[Exercise data — start]

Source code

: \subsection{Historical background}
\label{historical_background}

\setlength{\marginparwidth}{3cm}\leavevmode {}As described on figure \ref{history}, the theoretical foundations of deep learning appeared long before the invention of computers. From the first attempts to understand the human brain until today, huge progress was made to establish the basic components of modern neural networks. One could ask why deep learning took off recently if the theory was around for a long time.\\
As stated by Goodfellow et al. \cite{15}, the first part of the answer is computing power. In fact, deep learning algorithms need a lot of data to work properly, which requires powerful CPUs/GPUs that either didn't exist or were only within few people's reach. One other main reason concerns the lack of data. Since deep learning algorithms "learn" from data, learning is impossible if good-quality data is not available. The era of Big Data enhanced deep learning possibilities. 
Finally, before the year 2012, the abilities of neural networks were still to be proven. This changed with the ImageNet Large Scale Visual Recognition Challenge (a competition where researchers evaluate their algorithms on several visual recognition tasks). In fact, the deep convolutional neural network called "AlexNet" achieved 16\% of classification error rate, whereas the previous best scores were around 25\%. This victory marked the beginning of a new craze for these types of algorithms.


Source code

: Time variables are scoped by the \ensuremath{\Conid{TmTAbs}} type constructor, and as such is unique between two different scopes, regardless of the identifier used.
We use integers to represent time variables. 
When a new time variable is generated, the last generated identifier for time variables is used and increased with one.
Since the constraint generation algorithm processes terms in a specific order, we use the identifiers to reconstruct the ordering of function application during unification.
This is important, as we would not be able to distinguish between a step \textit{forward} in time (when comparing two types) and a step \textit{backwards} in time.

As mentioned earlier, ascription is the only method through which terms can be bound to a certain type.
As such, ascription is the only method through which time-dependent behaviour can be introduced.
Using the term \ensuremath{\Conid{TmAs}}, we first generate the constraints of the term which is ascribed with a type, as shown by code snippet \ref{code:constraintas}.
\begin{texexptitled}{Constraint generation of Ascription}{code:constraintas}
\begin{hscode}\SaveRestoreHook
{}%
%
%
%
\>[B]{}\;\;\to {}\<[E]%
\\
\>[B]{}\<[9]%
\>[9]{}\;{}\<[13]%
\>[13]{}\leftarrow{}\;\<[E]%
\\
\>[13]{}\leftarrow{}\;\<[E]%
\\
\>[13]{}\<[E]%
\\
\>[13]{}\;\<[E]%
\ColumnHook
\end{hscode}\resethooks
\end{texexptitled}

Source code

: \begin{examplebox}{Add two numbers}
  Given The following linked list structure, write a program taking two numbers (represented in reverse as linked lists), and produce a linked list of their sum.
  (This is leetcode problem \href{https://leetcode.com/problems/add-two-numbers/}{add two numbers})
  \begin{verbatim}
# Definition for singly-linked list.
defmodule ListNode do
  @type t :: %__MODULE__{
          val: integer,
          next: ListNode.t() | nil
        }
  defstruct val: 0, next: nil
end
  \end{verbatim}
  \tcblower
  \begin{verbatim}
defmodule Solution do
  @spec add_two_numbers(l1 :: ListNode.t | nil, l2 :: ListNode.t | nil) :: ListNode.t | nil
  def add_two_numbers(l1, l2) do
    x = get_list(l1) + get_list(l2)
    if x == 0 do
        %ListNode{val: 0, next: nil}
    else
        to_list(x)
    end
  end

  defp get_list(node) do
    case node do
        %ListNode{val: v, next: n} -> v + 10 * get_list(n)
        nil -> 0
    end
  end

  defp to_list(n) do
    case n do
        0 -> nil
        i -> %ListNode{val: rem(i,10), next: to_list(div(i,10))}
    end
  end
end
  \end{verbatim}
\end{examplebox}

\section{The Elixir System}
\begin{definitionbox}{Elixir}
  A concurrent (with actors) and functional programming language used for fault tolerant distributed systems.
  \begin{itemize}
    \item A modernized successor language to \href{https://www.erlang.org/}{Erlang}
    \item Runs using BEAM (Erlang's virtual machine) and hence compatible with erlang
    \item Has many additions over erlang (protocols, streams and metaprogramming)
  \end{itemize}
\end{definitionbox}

[Exercise data — finish]
[Exercise data — start]

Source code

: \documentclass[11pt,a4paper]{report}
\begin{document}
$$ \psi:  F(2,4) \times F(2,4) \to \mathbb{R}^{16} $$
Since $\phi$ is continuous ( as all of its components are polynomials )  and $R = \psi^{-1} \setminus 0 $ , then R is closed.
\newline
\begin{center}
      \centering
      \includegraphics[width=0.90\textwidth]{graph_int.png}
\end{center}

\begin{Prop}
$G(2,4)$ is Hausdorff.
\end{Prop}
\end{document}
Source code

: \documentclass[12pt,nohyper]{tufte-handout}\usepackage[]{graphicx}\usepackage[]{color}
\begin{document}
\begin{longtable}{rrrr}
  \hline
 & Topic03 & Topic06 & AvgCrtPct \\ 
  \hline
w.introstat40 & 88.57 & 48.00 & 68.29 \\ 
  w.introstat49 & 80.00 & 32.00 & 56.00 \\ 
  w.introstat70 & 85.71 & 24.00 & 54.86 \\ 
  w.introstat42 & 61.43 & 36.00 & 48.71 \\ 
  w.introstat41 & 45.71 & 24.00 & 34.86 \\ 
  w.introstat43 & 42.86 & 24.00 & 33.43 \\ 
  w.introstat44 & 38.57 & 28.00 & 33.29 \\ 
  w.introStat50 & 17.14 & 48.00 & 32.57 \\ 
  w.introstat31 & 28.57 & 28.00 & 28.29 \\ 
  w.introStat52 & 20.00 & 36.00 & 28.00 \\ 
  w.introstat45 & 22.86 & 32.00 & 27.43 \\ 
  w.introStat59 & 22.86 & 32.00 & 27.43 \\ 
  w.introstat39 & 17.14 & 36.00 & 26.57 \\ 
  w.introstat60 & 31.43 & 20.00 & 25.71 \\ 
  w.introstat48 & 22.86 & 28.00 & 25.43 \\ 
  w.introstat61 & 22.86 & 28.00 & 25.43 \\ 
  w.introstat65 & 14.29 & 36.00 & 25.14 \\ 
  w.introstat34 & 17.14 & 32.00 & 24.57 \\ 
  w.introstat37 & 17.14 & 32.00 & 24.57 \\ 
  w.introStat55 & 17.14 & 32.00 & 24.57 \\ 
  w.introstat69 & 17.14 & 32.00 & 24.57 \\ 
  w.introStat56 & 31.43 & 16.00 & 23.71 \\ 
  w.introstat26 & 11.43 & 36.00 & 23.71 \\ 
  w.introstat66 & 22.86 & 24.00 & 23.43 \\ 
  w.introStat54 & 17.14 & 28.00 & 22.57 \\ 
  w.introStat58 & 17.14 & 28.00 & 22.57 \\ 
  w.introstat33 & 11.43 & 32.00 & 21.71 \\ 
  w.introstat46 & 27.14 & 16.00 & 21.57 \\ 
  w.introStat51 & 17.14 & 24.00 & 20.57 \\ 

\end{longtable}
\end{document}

[Exercise data — finish]

Problem. Count of lines holding the string "terms": please work it out for the entries above and give the number alone.

Result. 2